(Stored data entries)
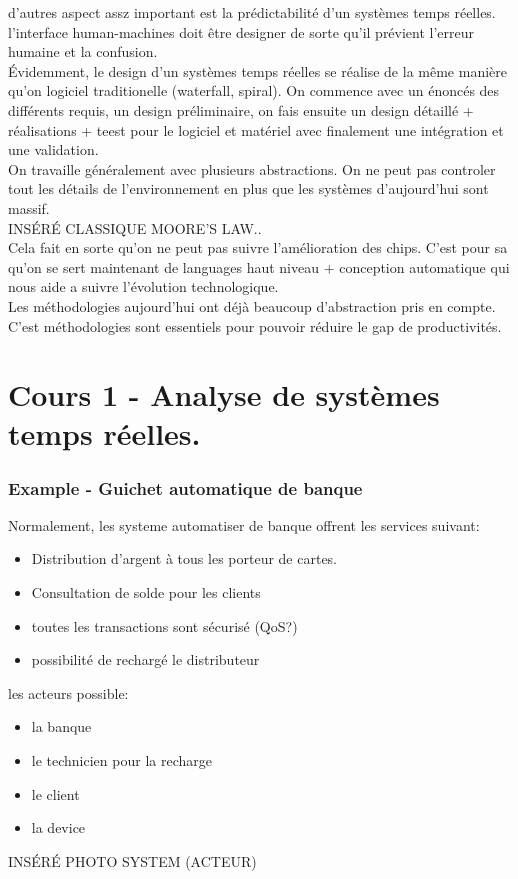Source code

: \documentclass[oneside]{book}
\begin{document}
    d'autres aspect assz important est la prédictabilité d'un systèmes temps réelles. l'interface human-machines doit être designer de sorte qu'il prévient l'erreur humaine et la confusion.\\
    
    Évidemment, le design d'un systèmes temps réelles se réalise de la même manière qu'on logiciel traditionelle (waterfall, spiral). On commence avec un énoncés des différents requis, un design préliminaire, on fais ensuite un design détaillé + réalisations + teest pour le logiciel et matériel avec finalement une intégration et une validation.\\
    
    On travaille généralement avec plusieurs abstractions. On ne peut pas controler tout les détails de l'environnement en plus que les systèmes d'aujourd'hui sont massif.\\
    
    INSÉRÉ CLASSIQUE MOORE'S LAW..\\
    
    Cela fait en sorte qu'on ne peut pas suivre l'amélioration des chips. C'est pour sa qu'on se sert maintenant de languages haut niveau + conception automatique qui nous aide a suivre l'évolution technologique.\\
    
    Les méthodologies aujourd'hui ont déjà beaucoup d'abstraction pris en compte. C'est méthodologies sont essentiels pour pouvoir réduire le gap de productivités.\\
    
     
    \chapter{Cours 1 - Analyse de systèmes temps réelles.}
    \subsection{Example - Guichet automatique de banque}
    Normalement, les systeme automatiser de banque offrent les services suivant:
    \begin{itemize}
        \item Distribution d'argent à tous les porteur de cartes.
        \item Consultation de solde pour les clients
        \item toutes les transactions sont sécurisé (QoS?)
        \item possibilité de rechargé le distributeur
    \end{itemize}
    les acteurs possible:
    \begin{itemize}
        \item la banque
        \item le technicien pour la recharge
        \item le client
        \item la device
    \end{itemize}
    INSÉRÉ PHOTO SYSTEM (ACTEUR)\\
    
\end{document}
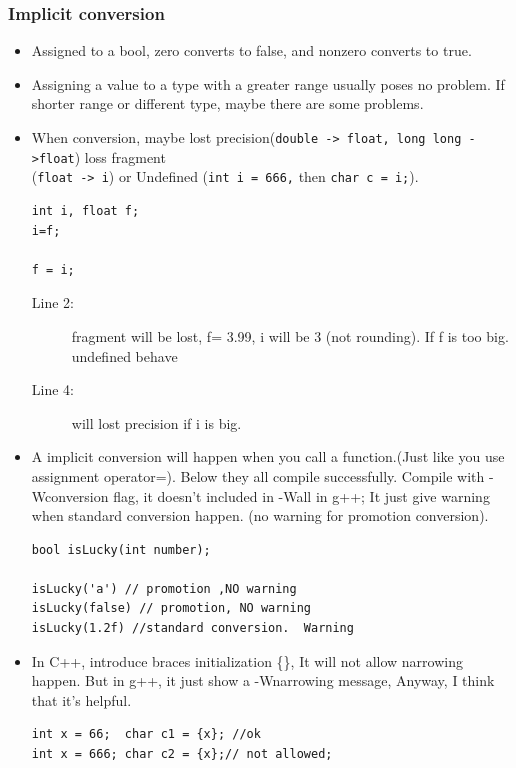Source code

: \documentclass[a4paper,11pt,twoside]{book}
\begin{document}
\subsubsection{Implicit conversion}

\begin{itemize}
	\item Assigned to a bool, zero converts to false, and nonzero converts to true.
	
	\item Assigning a value to a type with a greater range usually poses no problem. If shorter range or different type, maybe there are some problems.
	
	\item When conversion, maybe lost precision(\texttt{double -> float, long long ->float}) loss fragment \\ (\texttt{float -> i}) or Undefined (\texttt{int i = 666,} then \texttt{char c = i;}).
	
\begin{lstlisting}
int i, float f;
i=f;

f = i;
\end{lstlisting}
\begin{description}
	\item[Line 2:] fragment will be lost,  f= 3.99, i will be 3 (not rounding). If f is too big.  undefined behave
	\item[Line 4:] will lost precision if i is big.
\end{description}

	\item A implicit conversion will happen when you call a function.(Just like you use assignment operator=). Below they all compile successfully. Compile with -Wconversion flag, it doesn't included in -Wall in g++; It just give warning when standard conversion happen. (no warning for promotion conversion).
\begin{lstlisting}[numbers=none]
bool isLucky(int number);
	
isLucky('a') // promotion ,NO warning
isLucky(false) // promotion, NO warning
isLucky(1.2f) //standard conversion.  Warning
\end{lstlisting}

	\item In C++, introduce braces initialization \{\}, It will not allow narrowing happen. But in g++, it just show a -Wnarrowing message, Anyway, I think that it's helpful.
\begin{lstlisting}[numbers=none]
int x = 66;  char c1 = {x}; //ok	
int x = 666; char c2 = {x};// not allowed;
	

\end{lstlisting}
\end{itemize}
\end{document}
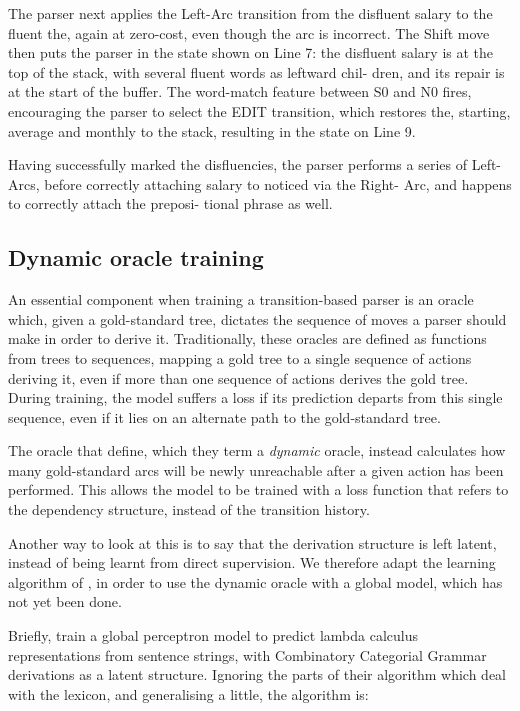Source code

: \documentclass[11pt,letterpaper]{article}
\begin{document}
The parser next applies the Left-Arc transition from the disfluent salary to the
fluent the, again at zero-cost, even though the arc is incorrect. The Shift move
then puts the parser in the state shown on Line 7: the disfluent salary is at
the top of the stack, with several fluent words as leftward chil- dren, and its
repair is at the start of the buffer. The word-match feature between S0 and N0
fires, encouraging the parser to select the EDIT transition, which restores the,
starting, average and monthly to the stack, resulting in the state on Line 9.

Having successfully marked the disfluencies, the parser performs a series of
Left-Arcs, before correctly attaching salary to noticed via the Right- Arc,
and happens to correctly attach the preposi- tional phrase as well.

\subsection{Dynamic oracle training}

An essential component when training a transition-based parser is an oracle which,
given a gold-standard tree, dictates the sequence of moves a parser should make
in order to derive it. Traditionally, these oracles are defined as functions from
trees to sequences, mapping a gold tree to a single sequence of actions deriving it,
even if more than one sequence of actions derives the gold tree. During training,
the model suffers a loss if its prediction departs from this single 
sequence, even if it lies on an alternate path to the gold-standard tree.

The oracle that \citet{goldberg:12} define, which they term a \emph{dynamic} oracle,
instead calculates how many gold-standard arcs will be newly unreachable after a
given action has been performed. This allows the model to be trained with a
loss function that refers to the dependency structure, instead of the transition
history.  

Another way to look at this is to say that the derivation structure is left latent,
instead of being learnt from direct supervision.  
We therefore adapt the learning
algorithm of \citet{zettlemoyer:07}, in order to use the dynamic oracle with
a global model, which has not yet been done.

Briefly, \citeauthor{zettlemoyer:07} train a global perceptron model to predict
lambda calculus representations from sentence strings, with Combinatory
Categorial Grammar derivations as a latent structure.  Ignoring the parts of
their algorithm which deal with the lexicon, and generalising a little, the algorithm is:
\end{document}
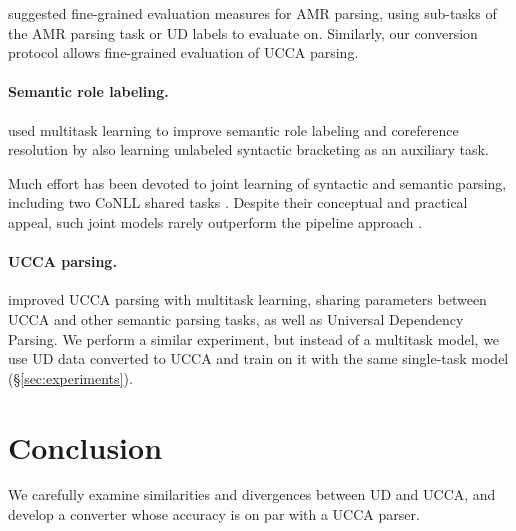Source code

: \documentclass[11pt,a4paper]{article}
\begin{document}
 suggested fine-grained evaluation measures
for AMR parsing, using sub-tasks of the AMR parsing task or UD labels to evaluate on.
Similarly, our conversion protocol allows fine-grained evaluation of UCCA parsing.

\paragraph{Semantic role labeling.}

 used multitask learning to improve semantic role labeling and coreference resolution
by also learning unlabeled syntactic bracketing as an auxiliary task.

Much effort has been devoted to joint learning of syntactic
and semantic parsing, including
two CoNLL shared tasks \cite{surdeanu2008conll,hajivc2009conll}.
Despite their conceptual and practical appeal, such joint models rarely outperform
the pipeline approach %
\cite{lluis2008joint,henderson2013multilingual,D15-1169,swayamdipta-EtAl:2016:CoNLL,swayamdipta2017frame}.

\paragraph{UCCA parsing.}

 improved UCCA parsing with multitask learning, sharing parameters
between UCCA and other semantic parsing tasks, as well as Universal Dependency Parsing.
We perform a similar experiment, but instead of a multitask model,
we use UD data converted to UCCA and train on it with the same single-task model (\S\ref{sec:experiments}).


\section{Conclusion}\label{sec:conclusion}

We carefully examine similarities and divergences between UD and UCCA,
and develop a converter whose accuracy is on par with a UCCA parser.




\end{document}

- ABOUT THIS EXERCISE
Since the copy must exclude the pictures, transcribe only the text of the records, word for word.

- FINAL ANSWER
Source code

: \documentclass[oneside]{book}
\begin{document}
    d'autres aspect assz important est la prédictabilité d'un systèmes temps réelles. l'interface human-machines doit être designer de sorte qu'il prévient l'erreur humaine et la confusion.\\
    
    Évidemment, le design d'un systèmes temps réelles se réalise de la même manière qu'on logiciel traditionelle (waterfall, spiral). On commence avec un énoncés des différents requis, un design préliminaire, on fais ensuite un design détaillé + réalisations + teest pour le logiciel et matériel avec finalement une intégration et une validation.\\
    
    On travaille généralement avec plusieurs abstractions. On ne peut pas controler tout les détails de l'environnement en plus que les systèmes d'aujourd'hui sont massif.\\
    
    INSÉRÉ CLASSIQUE MOORE'S LAW..\\
    
    Cela fait en sorte qu'on ne peut pas suivre l'amélioration des chips. C'est pour sa qu'on se sert maintenant de languages haut niveau + conception automatique qui nous aide a suivre l'évolution technologique.\\
    
    Les méthodologies aujourd'hui ont déjà beaucoup d'abstraction pris en compte. C'est méthodologies sont essentiels pour pouvoir réduire le gap de productivités.\\
    
     
    \chapter{Cours 1 - Analyse de systèmes temps réelles.}
    \subsection{Example - Guichet automatique de banque}
    Normalement, les systeme automatiser de banque offrent les services suivant:
    \begin{itemize}
        \item Distribution d'argent à tous les porteur de cartes.
        \item Consultation de solde pour les clients
        \item toutes les transactions sont sécurisé (QoS?)
        \item possibilité de rechargé le distributeur
    \end{itemize}
    les acteurs possible:
    \begin{itemize}
        \item la banque
        \item le technicien pour la recharge
        \item le client
        \item la device
    \end{itemize}
    INSÉRÉ PHOTO SYSTEM (ACTEUR)\\
    
\end{document}
Source code

: \documentclass[a4paper,11pt,twoside]{book}
\begin{document}
\subsubsection{Implicit conversion}

\begin{itemize}
	\item Assigned to a bool, zero converts to false, and nonzero converts to true.
	
	\item Assigning a value to a type with a greater range usually poses no problem. If shorter range or different type, maybe there are some problems.
	
	\item When conversion, maybe lost precision(\texttt{double -> float, long long ->float}) loss fragment \\ (\texttt{float -> i}) or Undefined (\texttt{int i = 666,} then \texttt{char c = i;}).
	
\begin{lstlisting}
int i, float f;
i=f;

f = i;
\end{lstlisting}
\begin{description}
	\item[Line 2:] fragment will be lost,  f= 3.99, i will be 3 (not rounding). If f is too big.  undefined behave
	\item[Line 4:] will lost precision if i is big.
\end{description}

	\item A implicit conversion will happen when you call a function.(Just like you use assignment operator=). Below they all compile successfully. Compile with -Wconversion flag, it doesn't included in -Wall in g++; It just give warning when standard conversion happen. (no warning for promotion conversion).
\begin{lstlisting}[numbers=none]
bool isLucky(int number);
	
isLucky('a') // promotion ,NO warning
isLucky(false) // promotion, NO warning
isLucky(1.2f) //standard conversion.  Warning
\end{lstlisting}

	\item In C++, introduce braces initialization \{\}, It will not allow narrowing happen. But in g++, it just show a -Wnarrowing message, Anyway, I think that it's helpful.
\begin{lstlisting}[numbers=none]
int x = 66;  char c1 = {x}; //ok	
int x = 666; char c2 = {x};// not allowed;
	

\end{lstlisting}
\end{itemize}
\end{document}
Source code

: \documentclass[11pt,letterpaper]{article}
\begin{document}
The parser next applies the Left-Arc transition from the disfluent salary to the
fluent the, again at zero-cost, even though the arc is incorrect. The Shift move
then puts the parser in the state shown on Line 7: the disfluent salary is at
the top of the stack, with several fluent words as leftward chil- dren, and its
repair is at the start of the buffer. The word-match feature between S0 and N0
fires, encouraging the parser to select the EDIT transition, which restores the,
starting, average and monthly to the stack, resulting in the state on Line 9.

Having successfully marked the disfluencies, the parser performs a series of
Left-Arcs, before correctly attaching salary to noticed via the Right- Arc,
and happens to correctly attach the preposi- tional phrase as well.

\subsection{Dynamic oracle training}

An essential component when training a transition-based parser is an oracle which,
given a gold-standard tree, dictates the sequence of moves a parser should make
in order to derive it. Traditionally, these oracles are defined as functions from
trees to sequences, mapping a gold tree to a single sequence of actions deriving it,
even if more than one sequence of actions derives the gold tree. During training,
the model suffers a loss if its prediction departs from this single 
sequence, even if it lies on an alternate path to the gold-standard tree.

The oracle that \citet{goldberg:12} define, which they term a \emph{dynamic} oracle,
instead calculates how many gold-standard arcs will be newly unreachable after a
given action has been performed. This allows the model to be trained with a
loss function that refers to the dependency structure, instead of the transition
history.  

Another way to look at this is to say that the derivation structure is left latent,
instead of being learnt from direct supervision.  
We therefore adapt the learning
algorithm of \citet{zettlemoyer:07}, in order to use the dynamic oracle with
a global model, which has not yet been done.

Briefly, \citeauthor{zettlemoyer:07} train a global perceptron model to predict
lambda calculus representations from sentence strings, with Combinatory
Categorial Grammar derivations as a latent structure.  Ignoring the parts of
their algorithm which deal with the lexicon, and generalising a little, the algorithm is:
\end{document}
Source code

: \documentclass[11pt,a4paper]{article}
\begin{document}
 suggested fine-grained evaluation measures
for AMR parsing, using sub-tasks of the AMR parsing task or UD labels to evaluate on.
Similarly, our conversion protocol allows fine-grained evaluation of UCCA parsing.

\paragraph{Semantic role labeling.}

 used multitask learning to improve semantic role labeling and coreference resolution
by also learning unlabeled syntactic bracketing as an auxiliary task.

Much effort has been devoted to joint learning of syntactic
and semantic parsing, including
two CoNLL shared tasks \cite{surdeanu2008conll,hajivc2009conll}.
Despite their conceptual and practical appeal, such joint models rarely outperform
the pipeline approach %
\cite{lluis2008joint,henderson2013multilingual,D15-1169,swayamdipta-EtAl:2016:CoNLL,swayamdipta2017frame}.

\paragraph{UCCA parsing.}

 improved UCCA parsing with multitask learning, sharing parameters
between UCCA and other semantic parsing tasks, as well as Universal Dependency Parsing.
We perform a similar experiment, but instead of a multitask model,
we use UD data converted to UCCA and train on it with the same single-task model (\S\ref{sec:experiments}).


\section{Conclusion}\label{sec:conclusion}

We carefully examine similarities and divergences between UD and UCCA,
and develop a converter whose accuracy is on par with a UCCA parser.




\end{document}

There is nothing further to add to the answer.